The Physics of the Interstellar Medium and Star Formation

I’m involved in a wide range of projects related to star formation, giant molecular clouds and the lifecycle of the interstellar medium. These involve investigations into the structure of giant clouds in quiescent and starburst environments, origin of observed scaling relationships, and the role of feedback from massive stars in the ISM. I do this utilizing a wide range of simulation methods – these range from extremely high-resolution hydrodynamic ~parsec-scale simulations of Milky Way like galaxies and starbursts, to detailed postprocessing calculations to determine the thermodynamics of star-forming gas, to 3D dust and molecular line radiative transfer calculations to determine the observable properties of the modeled systems. Most recently, my attention has been focused on the origin of the stellar IMF, the CO-H2 conversion factor in galaxies, the origin of the thermal structure of the ISM, and the origin of observed star formation scaling relations.

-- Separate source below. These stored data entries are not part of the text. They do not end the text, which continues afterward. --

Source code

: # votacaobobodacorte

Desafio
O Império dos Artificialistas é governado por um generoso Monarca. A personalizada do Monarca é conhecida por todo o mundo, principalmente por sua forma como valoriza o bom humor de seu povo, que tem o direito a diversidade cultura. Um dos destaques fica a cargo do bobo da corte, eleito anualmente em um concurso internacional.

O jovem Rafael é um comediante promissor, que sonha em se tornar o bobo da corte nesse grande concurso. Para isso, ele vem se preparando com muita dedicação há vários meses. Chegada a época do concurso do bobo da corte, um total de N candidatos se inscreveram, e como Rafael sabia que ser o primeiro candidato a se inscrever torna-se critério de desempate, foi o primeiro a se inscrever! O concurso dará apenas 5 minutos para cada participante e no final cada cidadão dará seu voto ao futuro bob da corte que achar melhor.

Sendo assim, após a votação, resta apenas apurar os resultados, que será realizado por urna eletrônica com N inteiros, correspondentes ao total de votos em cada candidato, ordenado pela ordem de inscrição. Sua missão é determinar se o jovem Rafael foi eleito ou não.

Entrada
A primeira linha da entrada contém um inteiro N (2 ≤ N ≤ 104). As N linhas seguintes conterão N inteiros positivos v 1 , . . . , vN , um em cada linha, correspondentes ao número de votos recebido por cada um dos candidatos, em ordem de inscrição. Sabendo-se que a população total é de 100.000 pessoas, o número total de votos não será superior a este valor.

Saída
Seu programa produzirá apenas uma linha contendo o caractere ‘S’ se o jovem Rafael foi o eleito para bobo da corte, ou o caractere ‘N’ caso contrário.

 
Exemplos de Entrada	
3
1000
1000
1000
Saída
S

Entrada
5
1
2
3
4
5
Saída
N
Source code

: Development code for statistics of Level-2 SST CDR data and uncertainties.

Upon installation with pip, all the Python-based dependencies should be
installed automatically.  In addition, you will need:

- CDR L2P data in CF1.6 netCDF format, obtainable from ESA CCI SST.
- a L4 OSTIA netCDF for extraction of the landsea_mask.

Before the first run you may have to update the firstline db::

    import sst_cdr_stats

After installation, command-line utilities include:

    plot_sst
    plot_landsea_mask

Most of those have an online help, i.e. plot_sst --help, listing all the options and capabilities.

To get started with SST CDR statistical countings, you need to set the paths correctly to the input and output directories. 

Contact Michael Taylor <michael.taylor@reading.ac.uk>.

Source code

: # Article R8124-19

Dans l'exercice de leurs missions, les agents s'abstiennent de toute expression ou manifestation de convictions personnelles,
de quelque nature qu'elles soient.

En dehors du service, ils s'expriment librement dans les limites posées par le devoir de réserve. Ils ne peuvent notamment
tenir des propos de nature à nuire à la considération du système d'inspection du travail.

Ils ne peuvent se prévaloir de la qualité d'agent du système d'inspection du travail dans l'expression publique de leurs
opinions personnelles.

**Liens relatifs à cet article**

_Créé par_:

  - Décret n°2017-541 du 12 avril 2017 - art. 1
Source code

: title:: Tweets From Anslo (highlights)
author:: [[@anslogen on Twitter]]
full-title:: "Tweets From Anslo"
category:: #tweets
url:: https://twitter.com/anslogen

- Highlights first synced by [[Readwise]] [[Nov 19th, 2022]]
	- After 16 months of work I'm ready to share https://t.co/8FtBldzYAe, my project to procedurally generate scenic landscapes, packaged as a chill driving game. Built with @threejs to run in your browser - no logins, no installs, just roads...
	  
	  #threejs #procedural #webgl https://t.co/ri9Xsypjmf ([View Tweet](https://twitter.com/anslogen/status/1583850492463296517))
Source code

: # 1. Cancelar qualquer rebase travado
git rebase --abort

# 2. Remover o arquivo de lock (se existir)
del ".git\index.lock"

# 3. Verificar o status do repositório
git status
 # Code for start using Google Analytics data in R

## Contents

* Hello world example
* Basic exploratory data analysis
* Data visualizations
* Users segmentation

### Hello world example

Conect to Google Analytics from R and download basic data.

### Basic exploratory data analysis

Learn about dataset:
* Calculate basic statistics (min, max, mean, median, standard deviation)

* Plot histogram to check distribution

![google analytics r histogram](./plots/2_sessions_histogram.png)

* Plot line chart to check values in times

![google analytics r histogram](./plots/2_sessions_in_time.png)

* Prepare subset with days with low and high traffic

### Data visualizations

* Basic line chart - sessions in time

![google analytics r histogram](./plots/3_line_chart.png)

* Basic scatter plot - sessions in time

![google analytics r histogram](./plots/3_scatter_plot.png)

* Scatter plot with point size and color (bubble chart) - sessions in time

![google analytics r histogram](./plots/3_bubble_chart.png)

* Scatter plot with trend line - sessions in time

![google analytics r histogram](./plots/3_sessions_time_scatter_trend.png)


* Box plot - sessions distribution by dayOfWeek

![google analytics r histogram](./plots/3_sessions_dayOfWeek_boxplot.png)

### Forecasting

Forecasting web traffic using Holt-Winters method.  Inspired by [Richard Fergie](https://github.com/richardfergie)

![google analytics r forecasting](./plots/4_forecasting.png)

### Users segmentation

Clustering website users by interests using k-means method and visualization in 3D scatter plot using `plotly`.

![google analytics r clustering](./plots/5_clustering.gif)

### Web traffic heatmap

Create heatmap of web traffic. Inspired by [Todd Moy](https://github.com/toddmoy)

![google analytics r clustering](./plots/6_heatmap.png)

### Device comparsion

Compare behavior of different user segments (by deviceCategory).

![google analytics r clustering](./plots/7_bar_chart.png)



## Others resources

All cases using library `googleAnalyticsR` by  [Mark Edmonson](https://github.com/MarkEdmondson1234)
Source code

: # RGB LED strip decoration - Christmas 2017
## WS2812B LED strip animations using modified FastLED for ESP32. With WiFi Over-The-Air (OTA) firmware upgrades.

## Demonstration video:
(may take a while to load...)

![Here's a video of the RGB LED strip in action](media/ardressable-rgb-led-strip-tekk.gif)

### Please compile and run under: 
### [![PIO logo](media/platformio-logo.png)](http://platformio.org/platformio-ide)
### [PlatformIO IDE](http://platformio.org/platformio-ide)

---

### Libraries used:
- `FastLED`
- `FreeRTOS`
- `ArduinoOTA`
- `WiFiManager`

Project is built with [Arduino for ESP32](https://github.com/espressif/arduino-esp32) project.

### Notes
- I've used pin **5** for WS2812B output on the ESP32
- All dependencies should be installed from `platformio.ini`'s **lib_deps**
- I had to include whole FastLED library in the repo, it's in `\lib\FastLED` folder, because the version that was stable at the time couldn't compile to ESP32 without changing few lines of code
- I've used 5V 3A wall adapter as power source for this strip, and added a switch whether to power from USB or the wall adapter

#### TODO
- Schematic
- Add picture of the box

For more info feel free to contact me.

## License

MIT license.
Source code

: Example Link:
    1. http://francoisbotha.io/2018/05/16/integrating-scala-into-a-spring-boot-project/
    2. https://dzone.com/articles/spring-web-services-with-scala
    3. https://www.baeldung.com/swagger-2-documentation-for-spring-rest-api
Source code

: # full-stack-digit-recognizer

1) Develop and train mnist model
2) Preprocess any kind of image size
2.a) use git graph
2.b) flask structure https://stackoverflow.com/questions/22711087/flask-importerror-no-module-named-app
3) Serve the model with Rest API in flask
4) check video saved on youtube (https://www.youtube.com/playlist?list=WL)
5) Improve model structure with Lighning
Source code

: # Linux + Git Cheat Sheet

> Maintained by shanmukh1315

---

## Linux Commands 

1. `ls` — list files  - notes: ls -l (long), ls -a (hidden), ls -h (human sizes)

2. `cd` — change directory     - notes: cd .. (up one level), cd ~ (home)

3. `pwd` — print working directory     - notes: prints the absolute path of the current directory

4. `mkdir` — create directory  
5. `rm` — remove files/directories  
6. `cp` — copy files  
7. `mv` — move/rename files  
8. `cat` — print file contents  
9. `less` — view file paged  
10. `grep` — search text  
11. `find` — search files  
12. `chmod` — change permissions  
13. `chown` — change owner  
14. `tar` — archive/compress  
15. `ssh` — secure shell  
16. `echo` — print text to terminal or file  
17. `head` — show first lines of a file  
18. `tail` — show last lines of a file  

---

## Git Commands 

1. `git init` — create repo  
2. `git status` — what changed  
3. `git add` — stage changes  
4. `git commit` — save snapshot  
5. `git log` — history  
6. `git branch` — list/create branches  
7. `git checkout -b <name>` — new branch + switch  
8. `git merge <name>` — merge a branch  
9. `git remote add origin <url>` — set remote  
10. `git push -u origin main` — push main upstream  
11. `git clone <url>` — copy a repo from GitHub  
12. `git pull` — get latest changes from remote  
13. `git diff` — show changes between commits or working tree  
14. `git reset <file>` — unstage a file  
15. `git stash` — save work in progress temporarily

Simulation Code Development

I develop large scale radiative transfer packages for hydrodynamic simulations. In particular, I have developed:

  • Turtlebeach – the first 3D non local thermodynamic equilibrium molecular line radiative transfer code for galaxy scales. This C code is a Monte Carlo code that considers full statistical equilibrium, as well as a handling of subresolution ISM structure in the line transfer. These codes are described in papers (in the publications list) from 2006-2009. The guts of Turtlebeach are being taken apart and put back together in Powderday for public use.
  • Powderday – a publicly available dust radiative transfer package for galaxy simulations. In collaboration with Matt Turk, Tom Robitaille and Bobby Thompson, we’re developing a package that merges galaxy simulations under a variety of frameworks with FSPS stellar population synthesis models and Hyperion dust transfer that, as an end product, will provide a mechanism for extracting a full SED (and images) from nearly any galaxy evolution simulation made with a publicly available code.See codes page for more details.

DAWN: The Cosmic Dawn Centre

I’m an associate, and member of the founding team of the recently formed Cosmic DAWN Centre. DAWN is currently hosted by the Neils Bohr Institute in Copenhagen. Our merry band of observers and theorists are dedicated to using telescopes across the electromagnetic spectrum in combination with a wide range of theoretical methods to understand the formation of the Universe's first galaxies, stars and black holes. Our centre, led by Dr. Sune Toft, plays host to visitors, a number of international conferences every year, and has a variety of postdoctoral and graduate positions available.